[Available records Boundary: Start]

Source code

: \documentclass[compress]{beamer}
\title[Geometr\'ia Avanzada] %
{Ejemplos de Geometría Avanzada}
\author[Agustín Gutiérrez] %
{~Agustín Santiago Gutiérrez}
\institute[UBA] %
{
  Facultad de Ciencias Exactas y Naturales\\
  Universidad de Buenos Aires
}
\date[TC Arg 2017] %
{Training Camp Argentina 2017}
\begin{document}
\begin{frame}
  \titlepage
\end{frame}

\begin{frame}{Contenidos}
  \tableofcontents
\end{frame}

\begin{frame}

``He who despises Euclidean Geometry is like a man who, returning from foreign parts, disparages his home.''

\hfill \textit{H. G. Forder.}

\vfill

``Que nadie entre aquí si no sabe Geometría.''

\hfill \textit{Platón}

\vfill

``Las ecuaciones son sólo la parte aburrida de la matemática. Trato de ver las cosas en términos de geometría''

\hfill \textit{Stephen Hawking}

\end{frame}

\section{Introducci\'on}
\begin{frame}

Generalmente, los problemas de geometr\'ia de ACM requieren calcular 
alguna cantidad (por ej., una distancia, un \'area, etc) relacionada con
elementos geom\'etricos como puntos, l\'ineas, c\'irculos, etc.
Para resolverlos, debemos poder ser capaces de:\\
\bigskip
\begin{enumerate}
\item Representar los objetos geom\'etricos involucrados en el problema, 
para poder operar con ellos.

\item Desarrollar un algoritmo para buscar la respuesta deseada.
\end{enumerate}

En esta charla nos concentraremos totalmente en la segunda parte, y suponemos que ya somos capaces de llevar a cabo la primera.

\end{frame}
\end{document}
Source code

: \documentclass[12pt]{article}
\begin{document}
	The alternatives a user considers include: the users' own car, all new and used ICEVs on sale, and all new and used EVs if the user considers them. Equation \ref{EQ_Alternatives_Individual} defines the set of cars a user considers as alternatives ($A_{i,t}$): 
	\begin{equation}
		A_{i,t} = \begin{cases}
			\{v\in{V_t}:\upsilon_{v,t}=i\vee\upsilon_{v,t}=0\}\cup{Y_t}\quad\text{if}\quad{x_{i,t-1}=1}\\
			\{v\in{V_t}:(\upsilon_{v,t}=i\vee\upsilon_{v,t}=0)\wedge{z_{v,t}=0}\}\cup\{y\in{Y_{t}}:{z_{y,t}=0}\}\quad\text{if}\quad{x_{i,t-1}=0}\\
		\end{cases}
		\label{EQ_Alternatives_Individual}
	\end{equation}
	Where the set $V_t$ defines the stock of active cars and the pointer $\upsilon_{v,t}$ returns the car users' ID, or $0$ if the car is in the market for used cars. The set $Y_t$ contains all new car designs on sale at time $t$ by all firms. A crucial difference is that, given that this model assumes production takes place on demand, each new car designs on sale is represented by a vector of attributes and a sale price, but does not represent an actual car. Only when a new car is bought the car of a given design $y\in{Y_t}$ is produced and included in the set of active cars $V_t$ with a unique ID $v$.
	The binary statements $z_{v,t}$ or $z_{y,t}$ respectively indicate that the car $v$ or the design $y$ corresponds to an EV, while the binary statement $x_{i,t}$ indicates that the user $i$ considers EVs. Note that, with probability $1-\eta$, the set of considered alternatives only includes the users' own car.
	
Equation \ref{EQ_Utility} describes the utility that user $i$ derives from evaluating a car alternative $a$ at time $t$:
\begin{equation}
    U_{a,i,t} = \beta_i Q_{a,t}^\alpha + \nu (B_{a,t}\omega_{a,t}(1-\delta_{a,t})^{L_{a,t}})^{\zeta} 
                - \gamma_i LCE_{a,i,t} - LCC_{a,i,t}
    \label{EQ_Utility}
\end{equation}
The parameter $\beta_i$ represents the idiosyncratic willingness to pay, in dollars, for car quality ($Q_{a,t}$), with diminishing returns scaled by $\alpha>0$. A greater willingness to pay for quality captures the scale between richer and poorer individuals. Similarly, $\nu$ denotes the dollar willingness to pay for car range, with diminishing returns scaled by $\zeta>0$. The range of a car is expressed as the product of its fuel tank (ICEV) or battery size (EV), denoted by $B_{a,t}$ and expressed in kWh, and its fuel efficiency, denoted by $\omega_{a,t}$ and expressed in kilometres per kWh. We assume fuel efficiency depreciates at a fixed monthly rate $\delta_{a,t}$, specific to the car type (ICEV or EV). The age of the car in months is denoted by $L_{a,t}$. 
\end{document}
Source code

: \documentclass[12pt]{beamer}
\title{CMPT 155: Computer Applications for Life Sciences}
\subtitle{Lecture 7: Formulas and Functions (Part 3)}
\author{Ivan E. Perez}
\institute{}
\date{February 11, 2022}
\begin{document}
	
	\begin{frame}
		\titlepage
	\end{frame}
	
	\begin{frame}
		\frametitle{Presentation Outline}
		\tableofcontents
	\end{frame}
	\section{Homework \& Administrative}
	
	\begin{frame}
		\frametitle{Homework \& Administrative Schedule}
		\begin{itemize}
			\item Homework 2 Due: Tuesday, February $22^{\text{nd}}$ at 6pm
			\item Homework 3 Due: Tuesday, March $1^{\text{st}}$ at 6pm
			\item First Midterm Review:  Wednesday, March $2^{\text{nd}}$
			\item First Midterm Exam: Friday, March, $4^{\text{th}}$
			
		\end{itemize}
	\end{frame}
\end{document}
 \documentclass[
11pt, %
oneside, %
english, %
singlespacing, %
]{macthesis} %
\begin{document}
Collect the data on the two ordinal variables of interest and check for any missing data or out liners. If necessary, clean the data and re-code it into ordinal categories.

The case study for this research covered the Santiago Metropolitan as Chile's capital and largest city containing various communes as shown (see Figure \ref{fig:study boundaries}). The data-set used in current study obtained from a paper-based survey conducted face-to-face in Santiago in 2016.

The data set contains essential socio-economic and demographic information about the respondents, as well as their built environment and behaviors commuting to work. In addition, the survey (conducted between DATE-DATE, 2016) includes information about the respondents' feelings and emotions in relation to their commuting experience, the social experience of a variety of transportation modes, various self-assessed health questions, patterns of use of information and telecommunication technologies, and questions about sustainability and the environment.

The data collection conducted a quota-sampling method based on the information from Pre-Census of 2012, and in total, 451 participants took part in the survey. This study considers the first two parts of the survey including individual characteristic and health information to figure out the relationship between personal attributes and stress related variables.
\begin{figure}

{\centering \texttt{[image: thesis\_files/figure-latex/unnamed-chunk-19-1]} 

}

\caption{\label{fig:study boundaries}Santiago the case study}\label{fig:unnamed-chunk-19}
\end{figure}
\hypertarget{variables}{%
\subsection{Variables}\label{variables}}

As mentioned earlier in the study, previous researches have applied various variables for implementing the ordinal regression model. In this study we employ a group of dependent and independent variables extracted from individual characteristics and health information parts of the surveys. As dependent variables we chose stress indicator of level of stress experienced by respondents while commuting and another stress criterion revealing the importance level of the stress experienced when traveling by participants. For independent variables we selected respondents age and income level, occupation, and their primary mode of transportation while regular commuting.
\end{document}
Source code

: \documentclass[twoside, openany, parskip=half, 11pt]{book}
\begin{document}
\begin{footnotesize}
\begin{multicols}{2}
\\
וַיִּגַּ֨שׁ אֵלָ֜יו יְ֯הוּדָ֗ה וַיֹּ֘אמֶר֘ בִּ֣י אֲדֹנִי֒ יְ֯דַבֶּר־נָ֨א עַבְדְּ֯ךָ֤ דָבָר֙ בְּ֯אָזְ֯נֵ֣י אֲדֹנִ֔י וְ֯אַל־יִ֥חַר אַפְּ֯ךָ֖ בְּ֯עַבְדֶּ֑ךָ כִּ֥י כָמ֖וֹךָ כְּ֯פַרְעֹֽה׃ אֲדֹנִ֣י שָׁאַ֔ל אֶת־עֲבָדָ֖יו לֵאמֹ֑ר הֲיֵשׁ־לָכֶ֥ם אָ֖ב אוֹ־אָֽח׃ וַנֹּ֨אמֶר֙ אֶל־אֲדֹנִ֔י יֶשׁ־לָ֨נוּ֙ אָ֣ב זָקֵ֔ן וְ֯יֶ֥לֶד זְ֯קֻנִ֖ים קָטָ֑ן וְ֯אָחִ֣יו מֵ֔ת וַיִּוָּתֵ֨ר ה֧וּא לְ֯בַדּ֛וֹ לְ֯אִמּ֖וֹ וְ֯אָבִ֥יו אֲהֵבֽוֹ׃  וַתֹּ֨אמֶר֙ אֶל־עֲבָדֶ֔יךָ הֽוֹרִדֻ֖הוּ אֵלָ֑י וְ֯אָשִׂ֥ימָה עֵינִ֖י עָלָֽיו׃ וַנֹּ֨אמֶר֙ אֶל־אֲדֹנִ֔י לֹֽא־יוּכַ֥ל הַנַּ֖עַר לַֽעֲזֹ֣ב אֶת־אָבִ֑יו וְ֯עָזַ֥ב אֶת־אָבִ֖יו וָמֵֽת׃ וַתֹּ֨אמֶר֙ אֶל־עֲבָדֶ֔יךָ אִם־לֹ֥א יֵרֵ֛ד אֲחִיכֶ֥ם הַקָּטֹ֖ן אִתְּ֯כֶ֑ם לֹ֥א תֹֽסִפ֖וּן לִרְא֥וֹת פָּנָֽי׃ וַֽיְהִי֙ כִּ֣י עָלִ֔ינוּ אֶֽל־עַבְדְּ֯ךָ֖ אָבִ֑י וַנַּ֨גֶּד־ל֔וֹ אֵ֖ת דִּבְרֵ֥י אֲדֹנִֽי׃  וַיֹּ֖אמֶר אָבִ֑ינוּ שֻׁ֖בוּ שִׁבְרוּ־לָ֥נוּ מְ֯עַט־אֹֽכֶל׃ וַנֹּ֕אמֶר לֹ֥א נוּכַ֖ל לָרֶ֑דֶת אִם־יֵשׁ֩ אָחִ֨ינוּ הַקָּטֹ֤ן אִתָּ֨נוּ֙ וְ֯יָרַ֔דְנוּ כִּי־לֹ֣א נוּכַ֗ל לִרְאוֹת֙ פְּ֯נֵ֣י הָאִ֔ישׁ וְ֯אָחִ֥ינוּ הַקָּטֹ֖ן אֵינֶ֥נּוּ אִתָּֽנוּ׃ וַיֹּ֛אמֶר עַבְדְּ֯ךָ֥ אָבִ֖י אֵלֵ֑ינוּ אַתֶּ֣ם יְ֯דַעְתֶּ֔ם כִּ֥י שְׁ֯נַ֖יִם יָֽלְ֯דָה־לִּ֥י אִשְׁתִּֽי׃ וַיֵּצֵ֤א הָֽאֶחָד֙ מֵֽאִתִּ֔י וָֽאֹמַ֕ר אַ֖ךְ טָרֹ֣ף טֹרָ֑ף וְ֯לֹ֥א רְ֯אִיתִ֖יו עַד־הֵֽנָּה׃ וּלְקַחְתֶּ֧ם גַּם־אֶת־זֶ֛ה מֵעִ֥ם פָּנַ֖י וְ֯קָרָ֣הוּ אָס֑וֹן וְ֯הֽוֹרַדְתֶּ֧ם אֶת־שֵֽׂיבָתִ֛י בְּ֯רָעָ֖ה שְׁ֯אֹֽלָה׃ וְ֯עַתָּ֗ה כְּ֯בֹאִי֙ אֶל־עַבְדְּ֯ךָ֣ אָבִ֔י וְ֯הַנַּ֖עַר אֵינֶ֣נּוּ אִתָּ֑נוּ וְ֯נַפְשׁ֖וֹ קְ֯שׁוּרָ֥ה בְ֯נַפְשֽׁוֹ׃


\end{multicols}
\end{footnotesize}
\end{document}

[Available records Boundary: End]

§ **Task brief**
Look through the entries above and copy each line that has "March" in it.

§ **Completed task**
			\item Homework 3 Due: Tuesday, March $1^{\text{st}}$ at 6pm
			\item First Midterm Review:  Wednesday, March $2^{\text{nd}}$
			\item First Midterm Exam: Friday, March, $4^{\text{th}}$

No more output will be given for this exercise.